From how it's been explained to me, Terra's ligaments in her ankle are "loose". Apparently, when the muscles that support her arches are trying to do their job, they aren't getting any assistance from the ankle ligaments like they should and thus get tired more easily than normal and sore. It seems to only be a problem with more extensive use. For example, after about 4 hours at the zoo she starts to get really sore and is just done (even if she hasn't seen her favorite animals). Same with a fairly continuous hour of soccer playing or more active dance class.
The doctor says that over time ankle exercises will help and they have helped some (her "zoo stamina" has expanded by over 2 hours in the last few years). She also wears only good sneakers with lots of arch support, shoelaces and sturdy back of the ankle support to prevent the proration (or whatever it's called when the foot/arch rolls in), etc. The doctor said that we could always do orthotics, but due to the expense of that while she's still growing and because her is fairly minor except in the high activity situations, it's up to us/her based on her comfort needs/wants. When she's an adult and can buy over the counter it becomes a more reasonable option. Until then, it was suggested that just offering additional help on an as needed basis - slower pace, rest, stroller backup, etc - might be just as effective.

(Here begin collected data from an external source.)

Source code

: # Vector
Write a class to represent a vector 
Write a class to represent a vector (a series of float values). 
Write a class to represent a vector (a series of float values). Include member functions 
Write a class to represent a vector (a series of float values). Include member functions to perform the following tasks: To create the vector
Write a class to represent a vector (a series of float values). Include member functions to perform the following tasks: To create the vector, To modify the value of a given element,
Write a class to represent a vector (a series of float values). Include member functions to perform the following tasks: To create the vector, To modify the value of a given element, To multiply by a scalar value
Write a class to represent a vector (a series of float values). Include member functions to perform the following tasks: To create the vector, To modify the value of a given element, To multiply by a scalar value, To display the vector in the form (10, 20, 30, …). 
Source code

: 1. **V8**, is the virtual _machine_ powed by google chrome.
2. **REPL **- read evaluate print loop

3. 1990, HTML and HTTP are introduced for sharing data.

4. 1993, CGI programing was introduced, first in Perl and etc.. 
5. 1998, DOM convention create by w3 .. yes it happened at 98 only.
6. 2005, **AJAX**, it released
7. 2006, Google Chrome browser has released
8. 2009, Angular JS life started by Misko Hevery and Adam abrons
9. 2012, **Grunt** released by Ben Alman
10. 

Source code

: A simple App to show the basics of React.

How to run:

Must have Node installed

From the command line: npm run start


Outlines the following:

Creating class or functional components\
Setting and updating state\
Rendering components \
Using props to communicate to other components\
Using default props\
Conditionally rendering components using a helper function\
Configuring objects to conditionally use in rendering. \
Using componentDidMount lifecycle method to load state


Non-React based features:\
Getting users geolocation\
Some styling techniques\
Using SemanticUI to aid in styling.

If you have any advice or personal experience, I'd love to hear it! I'd love to have other ideas of how to help her both improve and have a better quality of life (sounds so dramatic when I say it that way). Thanks!!
First up; no it does not sound dramatic. Some folks still have a wrong image that quality of life only is a subject for those battling terminal illness, but that is a wrong view. Each person on this globe strives, or at least wants to but might not know how to, for the best quality in their life. It's a very healthy thing to be aware of this subject. Dramatic would be drowning in it, you obviously aren't doing that.
Before I go any further, I need to say that I am hyper aware with these things. Also one of those things to keep in mind when reading posts.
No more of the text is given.